各社の紹介が終わったところで、モデレータの國領氏は「インターネットコンテンツ事業を運営するにはさまざまな障壁があるが」と質問した。
KKBOXのChris氏は、「きれいな水を思い浮かべてほしい」と切り出した。ある地域ではきれいな水を簡単には得られないため貴重な資源になっているが、「これは日本の音楽レーベルのやり方と同じなのではないか」と主張する。大事なコンテンツだから安価に売りたくないという思いや、入手しやすくなることに対する恐怖みたいなものが日本の企業にあるのではないか、と推測した。
欧米ではAppleを筆頭に、「Spotify」「Netflix」といった音楽、動画の有料配信モデルが確立しているものの、日本は従来のプラスチックメディア(CD)の巨大な売り上げがあるせいか「少し遅れている」とコメント。より多くの人にアクセスしやすいよう提供すれば、日本のエンターテイメントコンテンツは本当に楽しめるようになるはず、とした。
John Donham氏は、TuneInにおいて、ユーザーの言語や地域に合わせた内容の広告を配信する仕組みをスタートし、世界中のラジオ局にとってビジネスチャンスが生まれていると話した。ただし、「地理的な障壁がなくなって初めてそのチャンスを活かせる」と釘を刺す。ところが、ネットのみで配信するラジオ局であれば、そういった地理的な障壁は少ない。設備費もそれほどかからず小さなコストで運営できるとし、実際にそういった例もいくつか出てきているという。その中で同社には「モニタリゼーションをどのようにクリエイターに提供するかが求められている」とも語った。

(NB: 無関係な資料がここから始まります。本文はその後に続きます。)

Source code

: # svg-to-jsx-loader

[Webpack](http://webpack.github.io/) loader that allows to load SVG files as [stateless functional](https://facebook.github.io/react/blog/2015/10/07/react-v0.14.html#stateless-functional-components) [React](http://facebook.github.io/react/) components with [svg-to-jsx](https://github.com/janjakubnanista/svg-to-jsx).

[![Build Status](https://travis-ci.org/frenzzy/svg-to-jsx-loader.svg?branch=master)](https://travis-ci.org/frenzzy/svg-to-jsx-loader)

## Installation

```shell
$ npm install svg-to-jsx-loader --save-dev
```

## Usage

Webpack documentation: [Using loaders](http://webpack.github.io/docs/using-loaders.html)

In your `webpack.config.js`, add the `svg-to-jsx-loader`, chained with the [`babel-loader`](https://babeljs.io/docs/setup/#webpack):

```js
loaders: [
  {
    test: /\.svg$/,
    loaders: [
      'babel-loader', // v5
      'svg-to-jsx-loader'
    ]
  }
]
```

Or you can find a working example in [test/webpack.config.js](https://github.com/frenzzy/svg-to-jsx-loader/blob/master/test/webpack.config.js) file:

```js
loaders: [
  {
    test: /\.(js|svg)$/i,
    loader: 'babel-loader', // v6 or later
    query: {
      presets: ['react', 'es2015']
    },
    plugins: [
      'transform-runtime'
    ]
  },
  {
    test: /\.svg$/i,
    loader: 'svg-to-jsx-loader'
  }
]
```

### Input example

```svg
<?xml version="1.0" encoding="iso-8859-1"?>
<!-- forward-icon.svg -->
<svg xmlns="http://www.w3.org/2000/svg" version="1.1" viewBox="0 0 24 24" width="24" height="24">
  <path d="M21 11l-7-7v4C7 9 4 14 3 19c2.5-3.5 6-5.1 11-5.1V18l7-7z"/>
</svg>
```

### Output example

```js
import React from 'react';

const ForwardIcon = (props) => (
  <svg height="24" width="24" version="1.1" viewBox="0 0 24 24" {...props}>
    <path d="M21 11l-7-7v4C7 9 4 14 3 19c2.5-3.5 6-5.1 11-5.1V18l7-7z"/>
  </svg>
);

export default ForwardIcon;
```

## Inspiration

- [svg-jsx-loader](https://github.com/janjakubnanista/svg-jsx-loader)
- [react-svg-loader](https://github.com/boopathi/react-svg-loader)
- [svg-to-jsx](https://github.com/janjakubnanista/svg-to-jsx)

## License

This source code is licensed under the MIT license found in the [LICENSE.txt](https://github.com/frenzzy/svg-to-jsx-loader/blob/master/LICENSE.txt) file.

「いま一番問題なのは意識の持ち方だ」としたのはVikiのRazmig Hovaghimian氏だ。Vikiではさまざまな国の映画コンテンツなどを配信しているが、有名なハリウッド映画ではなく、いわゆる“Bollywood”と呼ばれるインド映画や、韓国、日本のコンテンツが多くを占めている。さまざまな国の動画コンテンツがすでに世界中を巡っており、地理的な障壁は打ち破れる状況にあると考えているようだ。
しかし、やはり日本の事情は特殊であり、動画コンテンツの配信契約を結ぶ際、たとえば韓国では1時間の交渉でまとまるのに対し、日本は許諾を得るのに何カ月もかかることがあるという。